Friday, January 27, 2012

Monroe, Louisiana

As I mentioned last blog, instead of Louisiana being all swamps and 'gators, northern Louisiana has many beautiful forests along its roads. I found a couple more photos we took as we travelled.

This is travelling east from Shreveport toward Monroe.

Another place I did not know was along this northerly along Interstate 20 was Grambling college. For some reason I thought it was in Mississippi or Alabama but, as we were travelling along the road, I saw the sign for Grambling.

We decided, on our way east, to stop in Monroe at the Biedenharn Museum and Gardens. Kim puts up with all my dry, dusty, old, historical places so I'm always looking out for gardens for us to visit.
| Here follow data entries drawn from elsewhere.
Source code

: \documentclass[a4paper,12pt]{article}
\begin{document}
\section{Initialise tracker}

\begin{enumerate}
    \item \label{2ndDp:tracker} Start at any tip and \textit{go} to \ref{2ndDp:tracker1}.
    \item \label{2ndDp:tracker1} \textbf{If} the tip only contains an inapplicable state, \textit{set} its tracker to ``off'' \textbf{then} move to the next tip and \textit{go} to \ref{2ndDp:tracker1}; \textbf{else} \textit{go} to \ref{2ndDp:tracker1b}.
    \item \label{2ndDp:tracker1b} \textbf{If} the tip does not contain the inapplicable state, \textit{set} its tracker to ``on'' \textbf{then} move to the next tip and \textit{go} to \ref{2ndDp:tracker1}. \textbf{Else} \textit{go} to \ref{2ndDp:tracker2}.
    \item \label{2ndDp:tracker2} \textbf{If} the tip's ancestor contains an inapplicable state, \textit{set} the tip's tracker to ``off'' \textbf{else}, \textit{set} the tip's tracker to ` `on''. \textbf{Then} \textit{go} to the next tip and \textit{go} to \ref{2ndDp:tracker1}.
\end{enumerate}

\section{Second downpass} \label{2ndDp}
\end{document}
I came across this one on the web.

We got off the interstate and drove down into Monroe, across the Ouachita River (wah-shi-tah) and following our GPS to the location. However, once we got there, there was no place to park a 65-ft long motorhome pulling a van and motorcycle. We circled the place and a gardener came running out to us telling us we could park across the street. Sound good....thanks!

I think we took up all but two of their visitor's places but it was a weekday and off-season so it worked out.
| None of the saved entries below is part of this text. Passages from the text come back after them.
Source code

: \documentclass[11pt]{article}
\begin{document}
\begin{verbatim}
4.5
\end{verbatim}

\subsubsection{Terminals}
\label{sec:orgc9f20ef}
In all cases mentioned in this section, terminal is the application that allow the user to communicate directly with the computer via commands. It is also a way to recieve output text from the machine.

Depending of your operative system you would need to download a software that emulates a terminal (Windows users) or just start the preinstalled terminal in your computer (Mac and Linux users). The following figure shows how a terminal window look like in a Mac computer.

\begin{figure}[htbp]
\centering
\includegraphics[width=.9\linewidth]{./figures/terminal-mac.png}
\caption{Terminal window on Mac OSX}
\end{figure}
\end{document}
This is really three museums in one place with three individual houses for each: The Biedenharn Home, the Coca-Cola Museum and the Bible Museum. The Biedenharn Home was built in 1913 by Joseph A. Biedenharn when the family moved to Monroe from Vicksburg, MS.

You start at the Coca-Cola Museum where they tell you how Joe Biedenharn was the first person to bottle coke. Now, he did this in Vicksburg, Mississippi first but this is where part of the story resides. Amazing. We did not know that. In the "old" days, Coca-Cola would sell their syrup to places and the buyers would then put a dash of the syrup and some spritz water together to sell a drink called coke. But Joe wanted to reach the masses instead of having them just come to his confectionery store. So, he figured out a way to bottle it and sell to people as well as to have salesmen sell it around the surrounding cities and states.

You start with a terrific, historical film about the coke story and continue in the other room with a nice nice lady who told us the story of the coke bottle. Good stuff.

They have a coke machine that sells cokes for a nickel. They're small bottles but kinda cool. We drank ours while watching the introduction movie. As always at this time of year, we had the place to ourselves so it was all very personal.

Next stop was the Biendenbarn house and Emy-Lou's garden she called ELsong garden. Again, we had a very nice docent lady take around the house and gardens. One thing we found very interesting in the house was that all closets were taxed because they were "livable space". So, instead of closets, they had armories to avoid the taxes.
An example of a 1920's amoire.

No photos were allowed inside the house and the gardens were out of season but still very lovely. Here is an excerpt from their website....

This magnificent formal estate garden has several thousand flowering plants, which provide color in all seasons. ELsong (Emy-Lou's song) is richly embellished with seven water features and fine sculpture from throughout the world. The garden unveils its many secrets through various themes and creative plant displays.

You will stroll along winding brick paths that link special thematic areas including the White Garden, Biblical Garden and Oriental Pavilion. The experience is enhanced by background music, one of ELsong's unique features.

The Conservatory is patterned after fine English glasshouses and is home to thousands of tropical and semi-tropical specimens. It, as well as all of the garden, is beautiful year round both day and night.
ELsong Garden has been dubbed "The Best Garden You've Never Heard Of" by Southern Living.

So...for all you garden lovers....some photos Kim took:

A pointessia Christmas tree.

This wall used to be a fountain but could not be repaired without damaging the brick wall so it was turned into some very nice plant sculpture.

The famous garden photographer, Kim, settles on a shot.

Lastly was the Bible Museum. As I have many, many years studied the Bible, this one was particularly interesting. Again, no photos were allowed. Daddy Joe knew Emy-Lou liked collecting Bibles so he would buy them for her. Remember, he was one of the sole distributors and partners of Coca-Cola and a founding board member of Delta Airlines (which, by the way, was founded in Monroe from a bunch of crop dusters).

This Bible Museum had a single page of a Gutenberg Bible dating back to the 1400s. Also there were pages that were hand written by monks in the 1200s! Real amazing history right under glass. This was very moving to me to see the Bible being preserved by so many people over the centuries.

This was a very nice stopover on our way to Vicksburg. We were very glad we stopped. Nice, nice people and a great place to visit.

Next stop: Vicksburg, Mississippi. This one might take a few posts. There is a vast battlefield to visit.